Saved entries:
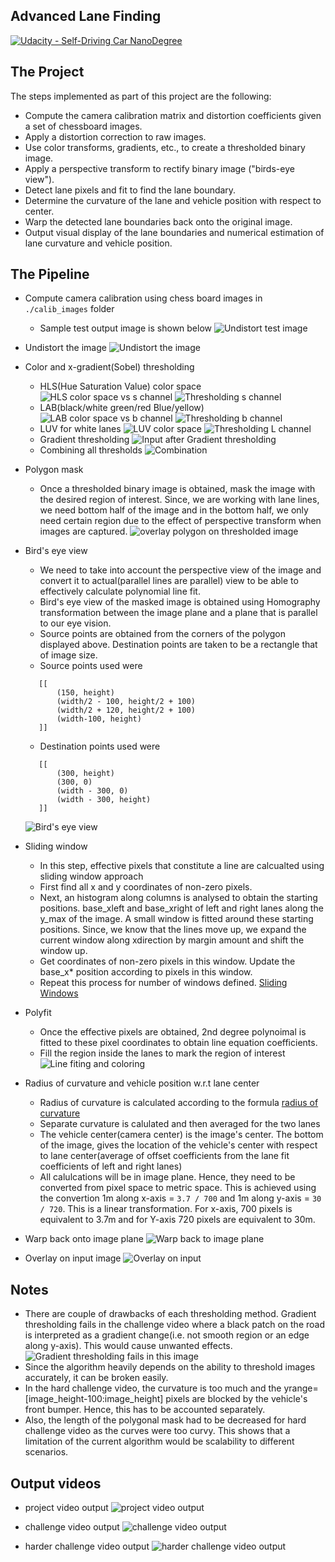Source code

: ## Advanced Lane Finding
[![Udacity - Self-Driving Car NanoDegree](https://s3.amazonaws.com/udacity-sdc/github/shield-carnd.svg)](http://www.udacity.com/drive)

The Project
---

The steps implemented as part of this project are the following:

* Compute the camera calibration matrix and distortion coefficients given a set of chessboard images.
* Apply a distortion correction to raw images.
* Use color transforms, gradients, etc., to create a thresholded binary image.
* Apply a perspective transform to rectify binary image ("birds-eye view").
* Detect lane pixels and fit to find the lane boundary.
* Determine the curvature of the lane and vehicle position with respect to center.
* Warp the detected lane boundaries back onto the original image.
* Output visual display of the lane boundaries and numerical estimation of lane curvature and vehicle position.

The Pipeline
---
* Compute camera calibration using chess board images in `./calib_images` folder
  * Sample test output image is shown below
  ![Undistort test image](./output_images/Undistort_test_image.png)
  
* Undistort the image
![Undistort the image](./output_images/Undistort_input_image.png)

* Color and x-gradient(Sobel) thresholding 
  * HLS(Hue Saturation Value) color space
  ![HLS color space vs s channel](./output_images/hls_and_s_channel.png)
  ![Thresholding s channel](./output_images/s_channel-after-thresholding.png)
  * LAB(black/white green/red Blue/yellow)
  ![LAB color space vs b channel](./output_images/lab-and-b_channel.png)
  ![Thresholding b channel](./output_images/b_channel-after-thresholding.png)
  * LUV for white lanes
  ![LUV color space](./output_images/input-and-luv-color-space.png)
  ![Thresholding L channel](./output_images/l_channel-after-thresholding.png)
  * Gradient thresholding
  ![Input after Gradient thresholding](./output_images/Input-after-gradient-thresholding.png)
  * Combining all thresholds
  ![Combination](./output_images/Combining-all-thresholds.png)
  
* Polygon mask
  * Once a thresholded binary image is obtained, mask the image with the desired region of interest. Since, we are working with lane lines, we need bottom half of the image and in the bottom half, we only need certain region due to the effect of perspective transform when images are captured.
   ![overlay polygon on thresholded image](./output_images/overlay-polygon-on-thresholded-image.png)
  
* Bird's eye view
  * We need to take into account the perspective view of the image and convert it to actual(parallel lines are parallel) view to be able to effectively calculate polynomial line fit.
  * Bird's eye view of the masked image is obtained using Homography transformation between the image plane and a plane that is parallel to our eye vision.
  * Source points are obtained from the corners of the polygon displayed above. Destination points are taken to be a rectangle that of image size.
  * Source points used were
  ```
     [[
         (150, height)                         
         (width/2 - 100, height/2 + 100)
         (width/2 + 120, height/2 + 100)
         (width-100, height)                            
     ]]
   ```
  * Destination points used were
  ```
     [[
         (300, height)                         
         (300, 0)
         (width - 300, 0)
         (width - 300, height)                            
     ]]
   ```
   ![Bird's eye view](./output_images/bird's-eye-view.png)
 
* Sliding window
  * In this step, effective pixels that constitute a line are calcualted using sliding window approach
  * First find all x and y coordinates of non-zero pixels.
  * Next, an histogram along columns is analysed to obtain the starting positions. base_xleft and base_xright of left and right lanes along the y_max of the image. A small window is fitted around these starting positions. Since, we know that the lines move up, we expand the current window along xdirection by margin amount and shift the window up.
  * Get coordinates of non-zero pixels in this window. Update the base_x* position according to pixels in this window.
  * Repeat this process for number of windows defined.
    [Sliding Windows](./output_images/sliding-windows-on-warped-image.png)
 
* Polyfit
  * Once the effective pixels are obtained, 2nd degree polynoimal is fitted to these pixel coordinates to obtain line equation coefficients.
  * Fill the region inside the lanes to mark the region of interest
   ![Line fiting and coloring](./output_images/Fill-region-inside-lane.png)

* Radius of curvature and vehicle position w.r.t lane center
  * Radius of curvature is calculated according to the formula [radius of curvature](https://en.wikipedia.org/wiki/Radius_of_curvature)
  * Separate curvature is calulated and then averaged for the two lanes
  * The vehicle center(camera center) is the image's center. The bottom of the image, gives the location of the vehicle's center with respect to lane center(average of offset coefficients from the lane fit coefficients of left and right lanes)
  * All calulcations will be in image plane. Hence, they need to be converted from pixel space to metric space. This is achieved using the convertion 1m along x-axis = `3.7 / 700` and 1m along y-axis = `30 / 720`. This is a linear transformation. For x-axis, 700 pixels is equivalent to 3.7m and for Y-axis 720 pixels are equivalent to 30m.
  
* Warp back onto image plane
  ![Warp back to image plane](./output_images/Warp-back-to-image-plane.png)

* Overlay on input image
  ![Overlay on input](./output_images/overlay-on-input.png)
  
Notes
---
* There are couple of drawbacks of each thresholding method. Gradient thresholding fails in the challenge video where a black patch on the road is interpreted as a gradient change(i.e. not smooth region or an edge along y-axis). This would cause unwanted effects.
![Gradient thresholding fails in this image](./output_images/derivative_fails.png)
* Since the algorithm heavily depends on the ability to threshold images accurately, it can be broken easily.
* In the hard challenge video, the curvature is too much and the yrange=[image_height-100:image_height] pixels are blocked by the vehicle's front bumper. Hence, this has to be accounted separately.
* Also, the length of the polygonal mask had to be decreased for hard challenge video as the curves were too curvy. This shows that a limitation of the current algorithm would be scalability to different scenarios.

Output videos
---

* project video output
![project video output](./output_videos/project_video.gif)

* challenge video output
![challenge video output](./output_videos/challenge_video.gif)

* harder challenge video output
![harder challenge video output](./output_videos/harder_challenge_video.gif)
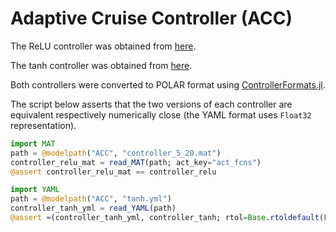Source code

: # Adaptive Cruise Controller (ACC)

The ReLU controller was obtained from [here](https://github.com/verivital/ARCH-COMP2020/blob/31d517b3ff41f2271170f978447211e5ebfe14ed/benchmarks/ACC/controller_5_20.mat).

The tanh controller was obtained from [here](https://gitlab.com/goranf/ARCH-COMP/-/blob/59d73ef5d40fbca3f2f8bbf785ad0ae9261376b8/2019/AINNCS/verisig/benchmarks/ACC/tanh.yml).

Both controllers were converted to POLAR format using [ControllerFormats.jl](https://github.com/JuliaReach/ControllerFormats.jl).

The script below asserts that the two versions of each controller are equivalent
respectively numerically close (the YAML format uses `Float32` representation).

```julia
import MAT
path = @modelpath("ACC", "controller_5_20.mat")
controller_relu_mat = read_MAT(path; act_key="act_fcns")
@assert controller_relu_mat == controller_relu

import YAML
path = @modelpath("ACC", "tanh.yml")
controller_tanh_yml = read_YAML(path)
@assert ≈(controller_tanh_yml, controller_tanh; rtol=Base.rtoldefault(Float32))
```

To do
In the entries above, tally the lines that hold the string "width" and give only the count.

Response for this exercise
5